Мы похоронили Барабошку в лесу. Уланы наскоро пропели "вечную память" и поставили березовый крест. Когда стукнул последний ком глины, Федя, нахмурясь, сказал:
- Жил грешно и умер смешно.
- Почему смешно, Федя?
- Да ведь не от чужой, а от русской пули.
22 ноября
Ночью меня разбудил Федя.
- Вставайте, господин полковник, вставайте!
- В чем дело?
- Уже "ура!" кричат, господин полковник...
Я мало верю в ночные атаки. Но делать нечего: я нехотя одеваюсь. На улице тьма. Ни зги. Настойчиво стучат у околицы пулеметы. Больше ни звука. Я спрашиваю:
- Кто же кричит "ура!"?
- Виноват, господин полковник.
Федя не трус, но не лучше труса. У него испорченное воображение. Ему мерещится то, чего нет. Замечает ли он то, что есть?.. Ему стыдно. Он говорит:
- Ведь так и лезут с одиннадцати часов...
Пусть "лезут"... Я захожу посмотреть Голубку. Она почувствовала меня и обернулась в темном сарае - сверкнула скошенным глазом. Я ласкаю ее упругую грудь, ее гибкую шею. Она просит сахара - ищет горячими губами ладонь. Но сахара нет. Все еще стучат пулеметы.

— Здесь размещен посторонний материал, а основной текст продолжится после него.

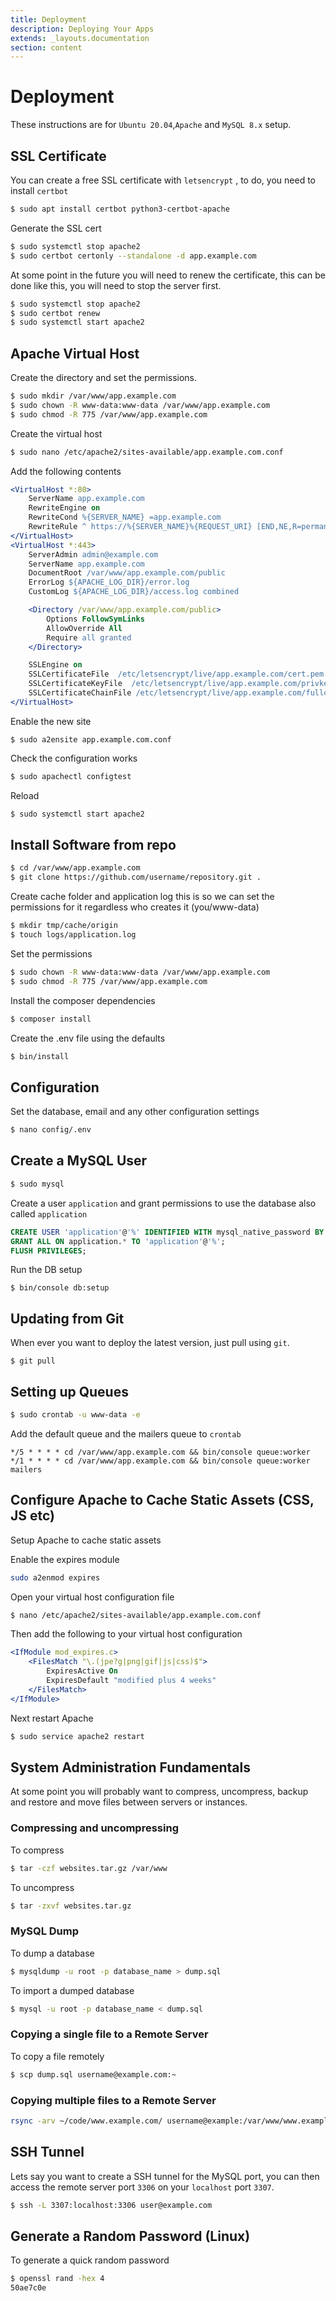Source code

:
 ```yaml
---
title: Deployment
description: Deploying Your Apps
extends: _layouts.documentation
section: content
---
```

# Deployment

These instructions are for `Ubuntu 20.04`,`Apache` and `MySQL 8.x` setup.

## SSL Certificate

You can create a free SSL certificate with `letsencrypt` , to do, you need to install `certbot`

```bash
$ sudo apt install certbot python3-certbot-apache
```

Generate the SSL cert

```bash
$ sudo systemctl stop apache2
$ sudo certbot certonly --standalone -d app.example.com
```

At some point in the future you will need to renew the certificate, this can be done like this, you will need to stop the server first.

```bash
$ sudo systemctl stop apache2
$ sudo certbot renew
$ sudo systemctl start apache2
```

## Apache Virtual Host

Create the directory and set the permissions.

```bash
$ sudo mkdir /var/www/app.example.com
$ sudo chown -R www-data:www-data /var/www/app.example.com
$ sudo chmod -R 775 /var/www/app.example.com
```

Create the virtual host


```bash
$ sudo nano /etc/apache2/sites-available/app.example.com.conf
```

Add the following contents

```apache
<VirtualHost *:80> 
    ServerName app.example.com
    RewriteEngine on
    RewriteCond %{SERVER_NAME} =app.example.com
    RewriteRule ^ https://%{SERVER_NAME}%{REQUEST_URI} [END,NE,R=permanent]
</VirtualHost>
<VirtualHost *:443>
    ServerAdmin admin@example.com
    ServerName app.example.com
    DocumentRoot /var/www/app.example.com/public
    ErrorLog ${APACHE_LOG_DIR}/error.log
    CustomLog ${APACHE_LOG_DIR}/access.log combined

    <Directory /var/www/app.example.com/public>
        Options FollowSymLinks
        AllowOverride All
        Require all granted
    </Directory>

    SSLEngine on
    SSLCertificateFile  /etc/letsencrypt/live/app.example.com/cert.pem
    SSLCertificateKeyFile  /etc/letsencrypt/live/app.example.com/privkey.pem
    SSLCertificateChainFile /etc/letsencrypt/live/app.example.com/fullchain.pem
</VirtualHost>
```


Enable the new site

```
$ sudo a2ensite app.example.com.conf
```

Check the configuration works

``` bash
$ sudo apachectl configtest
```

Reload

```bash
$ sudo systemctl start apache2
```

## Install Software from repo


```bash
$ cd /var/www/app.example.com
$ git clone https://github.com/username/repository.git .
```

Create cache folder and application log this is so we can set the permissions for it regardless who creates it (you/www-data)

```bash
$ mkdir tmp/cache/origin
$ touch logs/application.log
```

Set the permissions

```bash
$ sudo chown -R www-data:www-data /var/www/app.example.com
$ sudo chmod -R 775 /var/www/app.example.com
```

Install the composer dependencies

```bash
$ composer install
```

Create the .env file using the defaults

```bash
$ bin/install
```

## Configuration

Set the database, email and any other configuration settings

```bash
$ nano config/.env
```

## Create a MySQL User

```bash
$ sudo mysql
```

Create a user `application` and grant permissions to use the database also called `application`

```sql
CREATE USER 'application'@'%' IDENTIFIED WITH mysql_native_password BY 'secret!';
GRANT ALL ON application.* TO 'application'@'%';
FLUSH PRIVILEGES;
```

Run the DB setup

```
$ bin/console db:setup
```

## Updating from Git

When ever you want to deploy the latest version, just pull using `git`.

```
$ git pull
```

## Setting up Queues

```bash
$ sudo crontab -u www-data -e
```

Add the default queue and the mailers queue to `crontab`

```cron
*/5 * * * * cd /var/www/app.example.com && bin/console queue:worker
*/1 * * * * cd /var/www/app.example.com && bin/console queue:worker mailers
```

## Configure Apache to Cache Static Assets (CSS, JS etc)

Setup Apache to cache static assets

Enable the expires module

```bash
sudo a2enmod expires
```

Open your virtual host configuration file

```bash
$ nano /etc/apache2/sites-available/app.example.com.conf
```

Then add the following to your virtual host configuration 

```apache
<IfModule mod_expires.c>
	<FilesMatch "\.(jpe?g|png|gif|js|css)$">
		ExpiresActive On
		ExpiresDefault "modified plus 4 weeks"
    </FilesMatch>
</IfModule>
```

Next restart Apache

```bash
$ sudo service apache2 restart
```

## System Administration Fundamentals

At some point you will probably want to compress, uncompress, backup and restore and move files 
between servers or instances.

### Compressing and uncompressing

To compress

```bash
$ tar -czf websites.tar.gz /var/www
```

To uncompress

```bash
$ tar -zxvf websites.tar.gz
```

### MySQL Dump

To dump a database

```bash
$ mysqldump -u root -p database_name > dump.sql
```

To import a dumped database

```bash
$ mysql -u root -p database_name < dump.sql
```

### Copying a single file to a Remote Server

To copy a file remotely

```bash
$ scp dump.sql username@example.com:~
```

### Copying multiple files to a Remote Server

```bash
rsync -arv ~/code/www.example.com/ username@example:/var/www/www.example.com/public
```

## SSH Tunnel

Lets say you want to create a SSH tunnel for the MySQL port, you can then access the remote server
port `3306` on your `localhost` port `3307`.

```bash
$ ssh -L 3307:localhost:3306 user@example.com
```


## Generate a Random Password (Linux)

To generate a quick random password

```bash
$ openssl rand -hex 4
50ae7c0e
```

За моей спиной покорно вздыхает Федя.
24 ноября
Разве это война? Красные сдаются почти без боя. Вчера мы взяли батарею - четыре орудия, сегодня два пехотных полка. Федя хвалится: "Так и ставку ихнюю голыми руками возьмем". Егоров останавливает его: "Не мели. Воля божья... О себе пекись... Как бы не забрали тебя..." Но я спокоен: Федю не заберут.